## Material provided:
=== Begin Enclosure ===
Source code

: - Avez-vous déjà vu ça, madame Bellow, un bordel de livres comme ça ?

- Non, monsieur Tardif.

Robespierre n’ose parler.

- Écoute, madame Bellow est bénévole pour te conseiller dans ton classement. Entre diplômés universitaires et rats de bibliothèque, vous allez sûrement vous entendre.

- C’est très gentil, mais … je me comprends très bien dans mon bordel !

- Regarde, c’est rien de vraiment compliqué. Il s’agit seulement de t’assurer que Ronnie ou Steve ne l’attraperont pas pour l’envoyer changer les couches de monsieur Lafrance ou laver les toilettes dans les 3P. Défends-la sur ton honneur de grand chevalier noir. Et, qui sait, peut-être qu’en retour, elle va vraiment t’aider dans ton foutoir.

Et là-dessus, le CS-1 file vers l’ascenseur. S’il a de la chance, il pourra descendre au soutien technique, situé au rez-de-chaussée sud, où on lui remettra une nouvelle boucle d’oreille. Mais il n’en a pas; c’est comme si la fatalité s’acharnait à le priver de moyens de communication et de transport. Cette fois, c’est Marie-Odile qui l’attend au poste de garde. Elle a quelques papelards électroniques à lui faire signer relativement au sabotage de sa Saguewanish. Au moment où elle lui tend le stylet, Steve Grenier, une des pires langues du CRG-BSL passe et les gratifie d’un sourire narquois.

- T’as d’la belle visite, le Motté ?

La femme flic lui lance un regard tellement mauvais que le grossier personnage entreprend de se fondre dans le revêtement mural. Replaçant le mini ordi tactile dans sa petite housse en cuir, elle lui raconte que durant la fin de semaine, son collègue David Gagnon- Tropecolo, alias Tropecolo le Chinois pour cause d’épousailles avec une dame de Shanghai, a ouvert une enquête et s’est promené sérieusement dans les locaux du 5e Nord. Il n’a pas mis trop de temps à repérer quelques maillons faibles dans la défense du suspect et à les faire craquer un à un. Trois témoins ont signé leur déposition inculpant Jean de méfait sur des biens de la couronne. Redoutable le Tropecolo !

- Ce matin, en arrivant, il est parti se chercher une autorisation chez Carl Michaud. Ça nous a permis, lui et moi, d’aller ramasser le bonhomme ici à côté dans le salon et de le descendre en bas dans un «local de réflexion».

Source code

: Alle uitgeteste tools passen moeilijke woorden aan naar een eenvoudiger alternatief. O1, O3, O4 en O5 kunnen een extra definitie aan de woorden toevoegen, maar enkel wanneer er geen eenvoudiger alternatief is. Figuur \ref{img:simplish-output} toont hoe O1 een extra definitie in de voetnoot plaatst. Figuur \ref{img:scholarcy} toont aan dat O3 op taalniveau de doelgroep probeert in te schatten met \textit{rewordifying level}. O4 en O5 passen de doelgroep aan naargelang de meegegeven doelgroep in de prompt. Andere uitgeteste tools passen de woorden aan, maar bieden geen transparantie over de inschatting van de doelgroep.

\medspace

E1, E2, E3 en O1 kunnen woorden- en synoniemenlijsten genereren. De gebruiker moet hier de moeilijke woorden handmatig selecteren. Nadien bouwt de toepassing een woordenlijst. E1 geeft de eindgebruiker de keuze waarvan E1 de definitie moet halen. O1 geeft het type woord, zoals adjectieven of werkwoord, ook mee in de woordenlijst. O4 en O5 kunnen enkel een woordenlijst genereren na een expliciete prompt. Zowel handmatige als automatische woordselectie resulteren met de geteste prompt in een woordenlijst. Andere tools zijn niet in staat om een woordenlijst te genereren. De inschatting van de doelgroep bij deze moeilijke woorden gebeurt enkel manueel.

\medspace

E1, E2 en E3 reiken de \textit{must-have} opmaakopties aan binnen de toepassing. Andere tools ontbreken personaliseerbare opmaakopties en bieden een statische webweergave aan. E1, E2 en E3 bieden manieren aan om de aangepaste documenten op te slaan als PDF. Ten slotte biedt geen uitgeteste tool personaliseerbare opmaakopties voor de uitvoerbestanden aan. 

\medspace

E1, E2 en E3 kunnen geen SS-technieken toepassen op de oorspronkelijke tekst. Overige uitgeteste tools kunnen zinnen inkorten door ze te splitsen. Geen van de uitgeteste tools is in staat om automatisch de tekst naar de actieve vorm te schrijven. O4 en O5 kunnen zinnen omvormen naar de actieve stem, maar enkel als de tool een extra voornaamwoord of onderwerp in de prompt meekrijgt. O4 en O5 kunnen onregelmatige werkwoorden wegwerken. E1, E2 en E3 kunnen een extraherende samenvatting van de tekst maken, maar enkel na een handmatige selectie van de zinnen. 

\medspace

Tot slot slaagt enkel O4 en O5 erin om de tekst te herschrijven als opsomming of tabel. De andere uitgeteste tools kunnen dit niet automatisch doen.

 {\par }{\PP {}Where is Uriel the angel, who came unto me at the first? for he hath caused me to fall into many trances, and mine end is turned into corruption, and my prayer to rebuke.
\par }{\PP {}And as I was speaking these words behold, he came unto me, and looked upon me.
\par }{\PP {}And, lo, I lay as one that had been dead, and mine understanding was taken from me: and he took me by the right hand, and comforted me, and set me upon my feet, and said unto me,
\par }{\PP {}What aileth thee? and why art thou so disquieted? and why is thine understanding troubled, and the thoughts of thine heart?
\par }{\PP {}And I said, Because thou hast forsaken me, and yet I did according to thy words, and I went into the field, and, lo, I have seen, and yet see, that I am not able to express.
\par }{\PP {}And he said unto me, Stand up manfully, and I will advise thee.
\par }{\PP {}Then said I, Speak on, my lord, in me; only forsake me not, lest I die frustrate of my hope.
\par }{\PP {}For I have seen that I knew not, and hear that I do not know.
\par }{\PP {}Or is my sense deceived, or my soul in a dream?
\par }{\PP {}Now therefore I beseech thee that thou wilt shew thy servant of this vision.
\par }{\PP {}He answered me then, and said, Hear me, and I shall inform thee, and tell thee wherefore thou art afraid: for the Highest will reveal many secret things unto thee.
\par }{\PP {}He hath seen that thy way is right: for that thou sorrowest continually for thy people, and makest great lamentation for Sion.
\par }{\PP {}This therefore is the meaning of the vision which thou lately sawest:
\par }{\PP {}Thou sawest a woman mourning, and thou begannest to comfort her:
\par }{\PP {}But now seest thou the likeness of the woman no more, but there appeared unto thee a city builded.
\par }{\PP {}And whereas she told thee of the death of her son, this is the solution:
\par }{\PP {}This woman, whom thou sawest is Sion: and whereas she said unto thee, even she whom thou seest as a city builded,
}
=== End Enclosure ===
## Work to complete:
After locating the line that contains "will advise thee.", output it and the remaining lines of the material above, exactly as they read.

## Response area:
\par }{\PP {}And he said unto me, Stand up manfully, and I will advise thee.
\par }{\PP {}Then said I, Speak on, my lord, in me; only forsake me not, lest I die frustrate of my hope.
\par }{\PP {}For I have seen that I knew not, and hear that I do not know.
\par }{\PP {}Or is my sense deceived, or my soul in a dream?
\par }{\PP {}Now therefore I beseech thee that thou wilt shew thy servant of this vision.
\par }{\PP {}He answered me then, and said, Hear me, and I shall inform thee, and tell thee wherefore thou art afraid: for the Highest will reveal many secret things unto thee.
\par }{\PP {}He hath seen that thy way is right: for that thou sorrowest continually for thy people, and makest great lamentation for Sion.
\par }{\PP {}This therefore is the meaning of the vision which thou lately sawest:
\par }{\PP {}Thou sawest a woman mourning, and thou begannest to comfort her:
\par }{\PP {}But now seest thou the likeness of the woman no more, but there appeared unto thee a city builded.
\par }{\PP {}And whereas she told thee of the death of her son, this is the solution:
\par }{\PP {}This woman, whom thou sawest is Sion: and whereas she said unto thee, even she whom thou seest as a city builded,
}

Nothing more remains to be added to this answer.